Monday, January 26, 2009

Answers delivered to an empty kitchen

My habit on Sunday evenings these days is to take my time making dinner and listen to Cross-Country Checkup. I can’t figure Rex Murphy: his columns and opinion pieces tend to irritate me a great deal (even as they sometimes amuse me), more for their style than their substance much of the time … but as an interviewer and discussion moderator he’s top-notch. I really enjoy the conversations on the Checkup, and find myself often answering questions out loud to myself, or arguing with the various callers (this is what living alone does to you).

This week’s topic was, predictably, the inauguration of Barack Obama, and what this will imply for Canada. Perhaps unsurprisingly, my responses to the questions and comments were, um, a lot more spirited than usual—to the point where I was seriously considering calling the show, but didn’t feel like hitting redial umpteen times before getting through, and then probably not making it into the queue. So I thought I might air my thoughts here because, well, that is what blogs are for (i.e. the textual equivalent of speaking animatedly to your empty kitchen).

There were three basic questions that Rex kept returning to:

1. What did you think of the inauguration?
2. President Obama is making his first state visit to us; what kind of relationship do you think he and Stephen Harper will develop? Will they get along, or will there be friction?
3. Obama has made it clear that he wants to exit Iraq, but re-dedicate forces to the mission in Afghanistan—just as the Canadian forces have set a timetable for withdrawal. Does this mean we will be out of sync with the U.S. in coming years?

Given that I answered the first question at length two blog posts ago, I’ll skip it.

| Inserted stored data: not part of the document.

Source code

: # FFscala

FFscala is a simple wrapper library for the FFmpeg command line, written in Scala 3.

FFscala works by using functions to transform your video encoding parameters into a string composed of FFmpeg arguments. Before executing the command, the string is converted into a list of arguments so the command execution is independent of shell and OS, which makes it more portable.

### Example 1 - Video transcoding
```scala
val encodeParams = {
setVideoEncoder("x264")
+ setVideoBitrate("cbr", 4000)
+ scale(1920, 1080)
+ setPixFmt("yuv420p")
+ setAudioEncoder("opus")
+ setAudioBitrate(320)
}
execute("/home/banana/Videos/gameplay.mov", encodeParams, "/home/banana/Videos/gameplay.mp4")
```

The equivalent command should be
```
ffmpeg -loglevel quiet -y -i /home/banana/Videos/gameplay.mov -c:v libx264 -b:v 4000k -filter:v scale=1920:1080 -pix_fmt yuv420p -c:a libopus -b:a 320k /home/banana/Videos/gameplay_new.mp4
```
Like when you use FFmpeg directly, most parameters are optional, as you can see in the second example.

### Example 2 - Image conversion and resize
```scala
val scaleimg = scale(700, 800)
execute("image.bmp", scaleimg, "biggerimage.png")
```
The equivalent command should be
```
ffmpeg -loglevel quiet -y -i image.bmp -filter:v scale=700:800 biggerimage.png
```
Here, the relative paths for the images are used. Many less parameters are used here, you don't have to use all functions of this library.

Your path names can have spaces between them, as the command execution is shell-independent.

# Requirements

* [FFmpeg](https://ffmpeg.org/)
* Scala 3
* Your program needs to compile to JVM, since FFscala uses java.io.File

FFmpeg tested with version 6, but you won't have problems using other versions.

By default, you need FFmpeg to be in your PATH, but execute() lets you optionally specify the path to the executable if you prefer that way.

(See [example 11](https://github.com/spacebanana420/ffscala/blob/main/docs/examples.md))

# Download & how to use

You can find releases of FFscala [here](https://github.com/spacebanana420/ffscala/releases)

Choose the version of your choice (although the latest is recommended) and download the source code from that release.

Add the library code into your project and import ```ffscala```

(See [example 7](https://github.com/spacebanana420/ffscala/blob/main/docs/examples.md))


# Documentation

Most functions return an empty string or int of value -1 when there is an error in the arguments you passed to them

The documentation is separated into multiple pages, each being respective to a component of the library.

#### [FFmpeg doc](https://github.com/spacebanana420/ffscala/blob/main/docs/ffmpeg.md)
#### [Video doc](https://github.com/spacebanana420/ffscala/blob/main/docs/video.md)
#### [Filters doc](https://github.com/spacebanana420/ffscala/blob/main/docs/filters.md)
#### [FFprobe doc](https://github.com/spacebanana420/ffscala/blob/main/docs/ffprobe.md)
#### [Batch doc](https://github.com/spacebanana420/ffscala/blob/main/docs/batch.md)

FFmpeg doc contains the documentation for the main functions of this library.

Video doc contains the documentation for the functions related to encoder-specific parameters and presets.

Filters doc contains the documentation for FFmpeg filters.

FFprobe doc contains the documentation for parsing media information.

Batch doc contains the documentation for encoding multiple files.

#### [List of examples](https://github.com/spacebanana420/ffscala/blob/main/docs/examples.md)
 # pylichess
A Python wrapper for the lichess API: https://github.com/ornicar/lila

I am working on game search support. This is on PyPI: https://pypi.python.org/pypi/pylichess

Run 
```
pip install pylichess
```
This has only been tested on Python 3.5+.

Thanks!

On number two, there was a lot of back-and-forth with Rex and his guests and callers about the history of amity and tension between our Prime Ministers and America’s presidents—the general standard being that Conservative PMs got along with Republican presidents, and Liberals with Democrats, while there has tended to be tension when our governments are ideologically out of step. Examples such as Diefenbaker’s loathing of Kennedy, Nixon’s dislike of Trudeau, and the frostiness between Chretien and Bush were cited; conversely, Mulroney and Reagan were peas in a pod and Clinton and Chretien seemed to bear each other no overt aversion. A lot was made, vis a vis Harper and Obama, of the fact that policy-wise, these two leaders are not actually too far apart—that “Democrat” in the U.S. tends to fall into the red tory category here.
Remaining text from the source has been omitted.